# To Chrome or to Black out?



## razercruze15 (Feb 15, 2016)

So I am about to go through a good deal of exterior modification on my cruze eco, mainly in the form of vinyl wrapping areas.

However, I wanted to stick with one color. The cruze has alot of chrome on it stock. I was thinking of keeping all that and adding a tad bit more chrome, such as on the doorsills, rear bumper, and maybe the mirrors.
After all, we americans have a love affair with chrome.

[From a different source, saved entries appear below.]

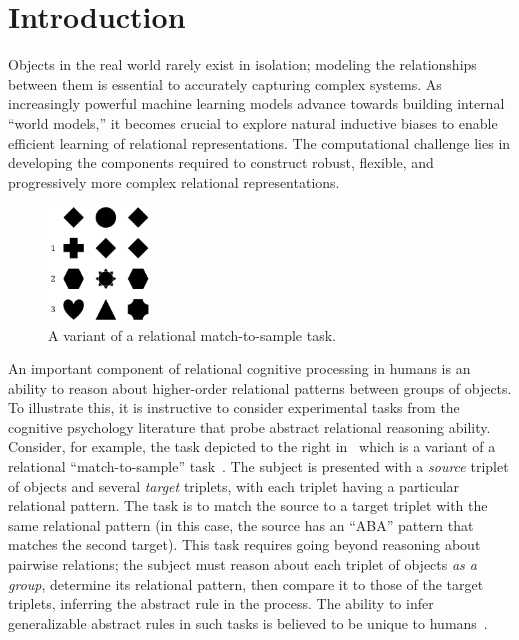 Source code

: \section{Introduction}\label{sec:intro}

Objects in the real world rarely exist in isolation; 
modeling the relationships between them is essential to accurately capturing complex systems. As increasingly powerful machine learning models advance towards building internal ``world models,'' it becomes crucial to explore natural inductive biases to enable efficient learning of relational representations. The computational challenge lies in developing the components required to construct robust, flexible, and progressively more complex relational representations.

\begin{figure}
    \vskip-10pt
    \includegraphics[width=0.24\textwidth]{figs/triplet_rmts_fig.pdf}
    \caption{A variant of a relational match-to-sample task.}\label{fig:rmts_example}
    \vskip-10pt
\end{figure}
An important component of relational cognitive processing in humans is an ability to reason about higher-order relational patterns between groups of objects. To illustrate this, it is instructive to consider experimental tasks from the cognitive psychology literature that probe abstract relational reasoning ability. Consider, for example, the task depicted to the right in~ which is a variant of a relational ``match-to-sample'' task~\citep{ferster1960intermittent, webbEmergentSymbols2021}. The subject is presented with a \textit{source} triplet of objects and several \textit{target} triplets, with each triplet having a particular relational pattern. The task is to match the source to a target triplet with the same relational pattern (in this case, the source has an ``ABA'' pattern that matches the second target).
This task requires going beyond reasoning about pairwise relations; the subject must reason about each triplet of objects \textit{as a group}, determine its relational pattern, then compare it to those of the target triplets, inferring the abstract rule in the process.
The ability to infer generalizable abstract rules in such tasks is believed to be unique to humans~\citep{fagot2001discriminating}.


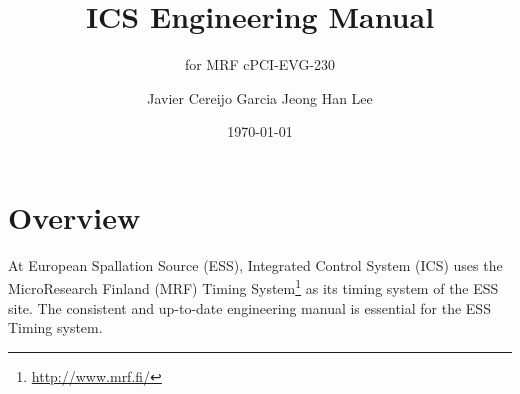 \documentclass[11pt
  , a4paper
  , article
  , oneside
  , showtrims
]{memoir}
\begin{document}
%

%

%
\date{\today}

%

%

%

%
\title{ICS Engineering Manual}
\subtitle{for MRF cPCI-EVG-230}
\author{Javier Cereijo Garcia \newline Jeong Han Lee}





\showtrimson

\esstitle
\newpage
\tableofcontents
\newpage



\chapter{Overview}
At European Spallation Source (ESS), Integrated Control System (ICS) uses the MicroResearch Finland (MRF) Timing System{\footnote{\url{http://www.mrf.fi/}}} as its timing system of the ESS site. The consistent and up-to-date engineering manual is essential for the ESS Timing system.
\end{document}
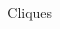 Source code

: \begin{minipage}[t]{\textwidth}
    \begin{columns}
        \begin{column}{0.5\textwidth}
            \begin{columns}
                \begin{column}{0.6\textwidth}
                    \begin{flushright}
                    \resizebox{0.9\textwidth}{!}{}
                    \end{flushright}
                \end{column}
                \begin{column}{0.4\textwidth}
                    Cliques
                \end{column}
            \end{columns}
        \end{column}
    \hfill
        \begin{column}{0.5\textwidth}
        \end{column}
    \end{columns}
\end{minipage} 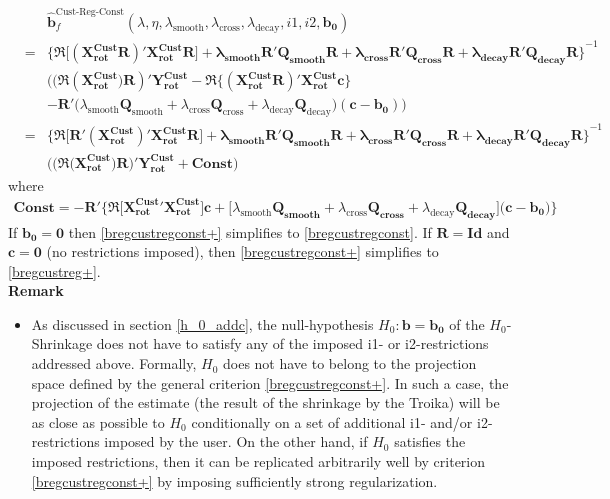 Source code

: \documentclass[11pt]{article}
\begin{document}
\begin{eqnarray}\label{bregcustregconst+}
&&\mathbf{\hat{b}}^{\textrm{Cust-Reg-Const}}_f(\lambda,\eta,\lambda_{\textrm{smooth}},\lambda_{\textrm{cross}},\lambda_{\textrm{decay}},i1,i2,\mathbf{b_0})\nonumber\\
&=&\mathbf{\Big\{\Re\Big[(X_{\textrm{rot}}^{\textrm{Cust} }R)' X_{\textrm{rot}}^{\textrm{Cust}}R\Big]+
\lambda_{\textrm{smooth}}\mathbf{R'Q_{smooth}}R+\lambda_{\textrm{cross}}\mathbf{R'Q_{cross}R}+\lambda_{\textrm{decay}}\mathbf{R'Q_{decay}R}
\Big\}}^{-1}\nonumber\\
&&\Bigg((\Re(\mathbf{X_{\textrm{rot}}^{\textrm{Cust}})R})'
\mathbf{Y_{\textrm{rot}}^{\textrm{Cust}}}-\Re\bigg\{(\mathbf{X_{\textrm{rot}}^{\textrm{Cust}}R})'\mathbf{X_{\textrm{rot}}^{\textrm{Cust}}c}\bigg\}\nonumber\\
&&-
\mathbf{R}'\Big(\lambda_{\textrm{smooth}}\mathbf{Q}_{\textrm{smooth}}+\lambda_{\textrm{cross}}\mathbf{Q}_{\textrm{cross}}+
\lambda_{\textrm{decay}}\mathbf{Q}_{\textrm{decay}}\Big)\mathbf{(c-b_0)}\Bigg)\nonumber\\
&=&\mathbf{\Big\{\Re\Big[R'(X_{\textrm{rot}}^{\textrm{Cust} })' X_{\textrm{rot}}^{\textrm{Cust}}R\Big]+
\lambda_{\textrm{smooth}}\mathbf{R'Q_{smooth}}R+\lambda_{\textrm{cross}}\mathbf{R'Q_{cross}R}+\lambda_{\textrm{decay}}\mathbf{R'Q_{decay}R}
\Big\}}^{-1}\nonumber\\
&&\Big((\Re(\mathbf{X_{\textrm{rot}}^{\textrm{Cust}})R)}'
\mathbf{Y_{\textrm{rot}}^{\textrm{Cust}}}+\mathbf{Const}\Big)
\end{eqnarray}
where 
\begin{eqnarray*}
\mathbf{Const}=-\mathbf{R}'\Bigg\{\Re\Big[\mathbf{X_{\textrm{rot}}^{\textrm{Cust}}}'\mathbf{X_{\textrm{rot}}^{\textrm{Cust}}}\Big]\mathbf{c}+
\Big[\lambda_{\textrm{smooth}}\mathbf{Q_{\textrm{smooth}}}+\lambda_{\textrm{cross}}\mathbf{Q_{\textrm{cross}}}+
\lambda_{\textrm{decay}}\mathbf{Q_{\textrm{decay}}}\Big](\mathbf{c-b_0)}\Bigg\}
\end{eqnarray*}
If $\mathbf{b_0=0}$ then \ref{bregcustregconst+} simplifies to \ref{bregcustregconst}. If $\mathbf{R=Id}$ and $\mathbf{c=0}$ (no restrictions imposed), then \ref{bregcustregconst+} simplifies to \ref{bregcustreg+}.\\

\textbf{Remark}
\begin{itemize}
\item As discussed in section \ref{h_0_addc}, the null-hypothesis $H_0: \mathbf{b=b_0}$ of the $H_0$-Shrinkage does not have to satisfy any of the imposed i1- or i2-restrictions addressed above. Formally,  $H_0$ does not have to belong to the projection space defined by the general criterion \ref{bregcustregconst+}. In such a case, the projection of the estimate (the result of the shrinkage by the Troika) will be as close as possible to $H_0$ conditionally on a set of  additional i1- and/or i2-restrictions  imposed by the user. On the other hand, if $H_0$ satisfies the imposed restrictions, then it can be replicated arbitrarily well by criterion \ref{bregcustregconst+} by imposing sufficiently strong regularization.
\end{itemize}
\end{document}
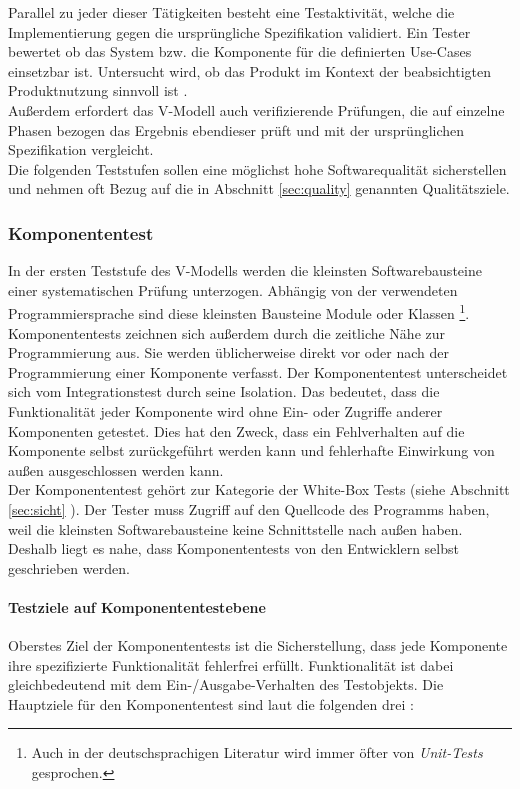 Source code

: Parallel zu jeder dieser Tätigkeiten besteht eine Testaktivität, welche die Implementierung gegen die ursprüngliche Spezifikation validiert. Ein Tester bewertet ob das System bzw. die Komponente für die definierten Use-Cases einsetzbar ist. Untersucht wird, ob das Produkt im Kontext der beabsichtigten Produktnutzung sinnvoll ist \cite{spillner_basiswissen_2012}.\\
Außerdem erfordert das V-Modell auch verifizierende Prüfungen, die auf einzelne Phasen bezogen das Ergebnis ebendieser prüft und mit der ursprünglichen Spezifikation vergleicht.\\
Die folgenden Teststufen sollen eine möglichst hohe Softwarequalität sicherstellen und nehmen oft Bezug auf die in Abschnitt \ref{sec:quality} genannten Qualitätsziele.

\subsubsection{Komponententest}
\label{sec:unit_test}
In der ersten Teststufe des V-Modells werden die kleinsten Softwarebausteine einer systematischen Prüfung unterzogen. Abhängig von der verwendeten Programmiersprache sind diese kleinsten Bausteine Module oder Klassen \footnote{Auch in der deutschsprachigen Literatur wird immer öfter von \textit{Unit-Tests} gesprochen.}.\\
Komponententests zeichnen sich außerdem durch die zeitliche Nähe zur Programmierung aus. Sie werden üblicherweise direkt vor oder nach der Programmierung einer Komponente verfasst. Der Komponententest unterscheidet sich vom Integrationstest durch seine Isolation. Das bedeutet, dass die Funktionalität jeder Komponente wird ohne Ein- oder Zugriffe anderer Komponenten getestet. Dies hat den Zweck, dass ein Fehlverhalten auf die Komponente selbst zurückgeführt werden kann und fehlerhafte Einwirkung von außen ausgeschlossen werden kann.\\
Der Komponententest gehört zur Kategorie der White-Box Tests (siehe Abschnitt \ref{sec:sicht} ). Der Tester muss Zugriff auf den Quellcode des Programms haben, weil die kleinsten Softwarebausteine keine Schnittstelle nach außen haben. Deshalb liegt es nahe, dass Komponententests von den Entwicklern selbst geschrieben werden.

\paragraph{Testziele auf Komponententestebene}
Oberstes Ziel der Komponententests ist die Sicherstellung, dass jede Komponente ihre spezifizierte Funktionalität fehlerfrei erfüllt. Funktionalität ist dabei gleichbedeutend mit dem Ein-/Ausgabe-Verhalten des Testobjekts. Die Hauptziele für den Komponententest sind laut \citeauthor{spillner_basiswissen_2012} die folgenden drei \cite{spillner_basiswissen_2012}:

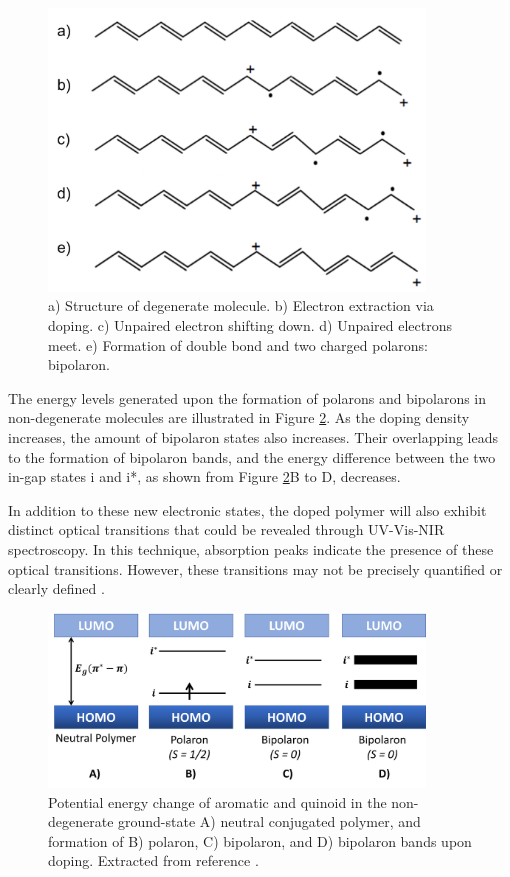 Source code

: \begin{figure}[h]
  \centering
  \includegraphics[width=10cm]{Images/pdf/bipolaron.pdf}
  \caption[Representation of bipolaron formation introduced via doping]{a) Structure of degenerate molecule. b) Electron extraction via doping. c) Unpaired electron shifting down. d) Unpaired electrons meet. e) Formation of double bond and two charged polarons: bipolaron.}
  \label{fig:bipol}
\end{figure}

The energy levels generated upon the formation of polarons and bipolarons in non-degenerate molecules are illustrated in Figure \ref{fig:ebipol}. As the doping density increases, the amount of bipolaron states also increases. Their overlapping leads to the formation of bipolaron bands, and the energy difference between the two in-gap states i and i*, as shown from Figure \ref{fig:ebipol}B to D, decreases. %

In addition to these new electronic states, the doped polymer will also exhibit distinct optical transitions that could be revealed through UV-Vis-NIR spectroscopy. In this technique, absorption peaks indicate the presence of these optical transitions. However, these transitions may not be precisely quantified or clearly defined \cite{heydarigharahcheshmehTextureNanostructuralEngineering2020}.

\begin{figure}[h]
  \centering
  \includegraphics[width=10cm]{Images/pdf/bipolaron_bands.pdf}
  \caption[Formation of polaron, bipolaron, and bipolaron band]{Potential energy change of aromatic and quinoid in the non-degenerate ground-state A) neutral conjugated polymer, and formation of B) polaron, C) bipolaron, and D) bipolaron bands upon doping. Extracted from reference \cite{heydarigharahcheshmehTextureNanostructuralEngineering2020}.}
  \label{fig:ebipol}
\end{figure}

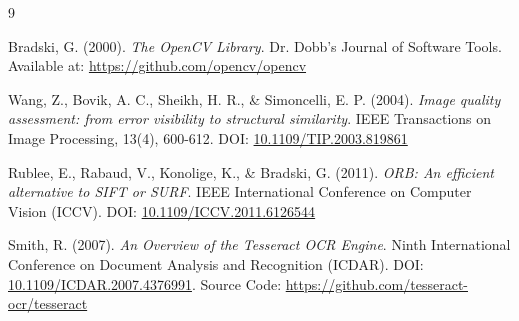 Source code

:\documentclass[12pt,a4paper]{article}
\begin{document}
\begin{thebibliography}{9}

Bradski, G. (2000).
\textit{The OpenCV Library}. Dr. Dobb's Journal of Software Tools. 
Available at: \url{https://github.com/opencv/opencv}

Wang, Z., Bovik, A. C., Sheikh, H. R., \& Simoncelli, E. P. (2004).
\textit{Image quality assessment: from error visibility to structural similarity}. IEEE Transactions on Image Processing, 13(4), 600-612. 
DOI: \href{https://doi.org/10.1109/TIP.2003.819861}{10.1109/TIP.2003.819861}

Rublee, E., Rabaud, V., Konolige, K., \& Bradski, G. (2011).
\textit{ORB: An efficient alternative to SIFT or SURF}. IEEE International Conference on Computer Vision (ICCV). 
DOI: \href{https://doi.org/10.1109/ICCV.2011.6126544}{10.1109/ICCV.2011.6126544}

Smith, R. (2007).
\textit{An Overview of the Tesseract OCR Engine}. Ninth International Conference on Document Analysis and Recognition (ICDAR). 
DOI: \href{https://doi.org/10.1109/ICDAR.2007.4376991}{10.1109/ICDAR.2007.4376991}. 
Source Code: \url{https://github.com/tesseract-ocr/tesseract}

\end{thebibliography}
\end{document}
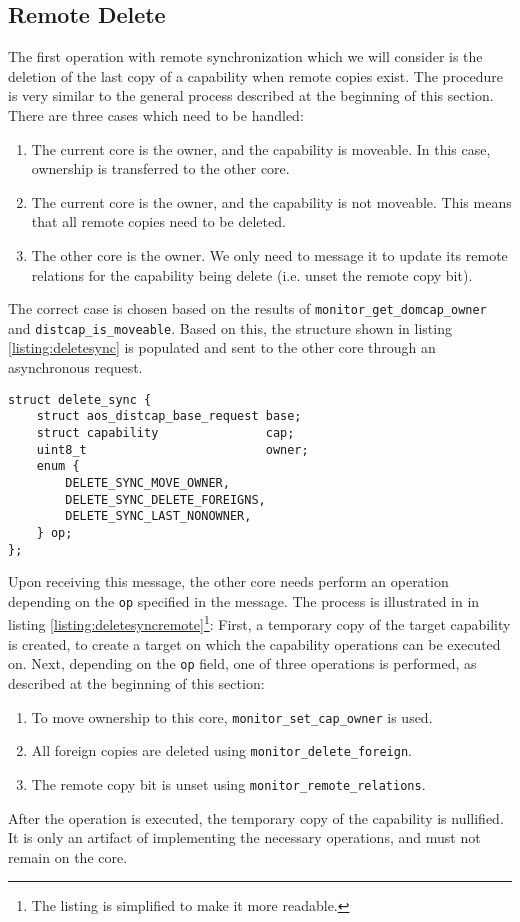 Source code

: \subsection{Remote Delete}
The first operation with remote synchronization which we will consider is the deletion of the last copy of a capability when remote copies exist. The procedure is very similar to the general process described at the beginning of this section. There are three cases which need to be handled:
\begin{enumerate}
    \item The current core is the owner, and the capability is moveable. In this case, ownership is transferred to the other core.
    \item The current core is the owner, and the capability is not moveable. This means that all remote copies need to be deleted.
    \item The other core is the owner. We only need to message it to update its remote relations for the capability being delete (i.e. unset the remote copy bit).
\end{enumerate}
The correct case is chosen based on the results of \texttt{monitor\_get\_domcap\_owner} and \texttt{distcap\_is\_moveable}. Based on this, the structure shown in listing \ref{listing:deletesync} is populated and sent to the other core through an asynchronous request.

\begin{lstlisting}[caption={Synchronization message for the delete operation},label={listing:deletesync}]
struct delete_sync {
    struct aos_distcap_base_request base;
    struct capability               cap;
    uint8_t                         owner;
    enum {
        DELETE_SYNC_MOVE_OWNER,
        DELETE_SYNC_DELETE_FOREIGNS,
        DELETE_SYNC_LAST_NONOWNER,
    } op;
};
\end{lstlisting}

Upon receiving this message, the other core needs perform an operation depending on the \texttt{op} specified in the message. The process is illustrated in in listing \ref{listing:deletesyncremote}\footnote{The listing is simplified to make it more readable.}: First, a temporary copy of the target capability is created, to create a target on which the capability operations can be executed on. Next, depending on the \texttt{op} field, one of three operations is performed, as described at the beginning of this section:
\begin{enumerate}
    \item To move ownership to this core, \texttt{monitor\_set\_cap\_owner} is used.
    \item All foreign copies are deleted using \texttt{monitor\_delete\_foreign}.
    \item The remote copy bit is unset using \texttt{monitor\_remote\_relations}.
\end{enumerate}
After the operation is executed, the temporary copy of the capability is nullified. It is only an artifact of implementing the necessary operations, and must not remain on the core.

But, I'm more leaning towards blacking out ALL the chrome on the car instead. And I mean all of the trim. All of it. On top of that, black wrap the roof as well. This will go nice with the badges. (I would keep the chevy emblem chrome surround)
Satin Black is what I'm thinking, as I will also be getting satin black wheels in the future.

What do you guys think?

Does anybody have a car like either of the aforementioned?
in red? or any color for that matter?


----------



## DKovac12 (Apr 27, 2015)

chrome on the rear bumper? have never heard of that, got any pics of your idea?


----------



## razercruze15 (Feb 15, 2016)

DKovac12 said:


> chrome on the rear bumper? have never heard of that, got any pics of your idea?


Sorry, Its a bottom trunk piece.
SAA® RD51145 - Chevy Cruze 2014 Rear Trunk Trim


----------



## anthonysmith93 (Jul 15, 2015)

IMHO the chrome the Cruze has from the factory is enough...maybe the LTZ door handles and the lower chrome side-molding would be nice, but adding more chrome to the trunk which is already narrow and small and has a huge chrome bar on it is a bit much...if you like it then do what you want, that's just what I think. Blacking out the current chrome would also be cool. 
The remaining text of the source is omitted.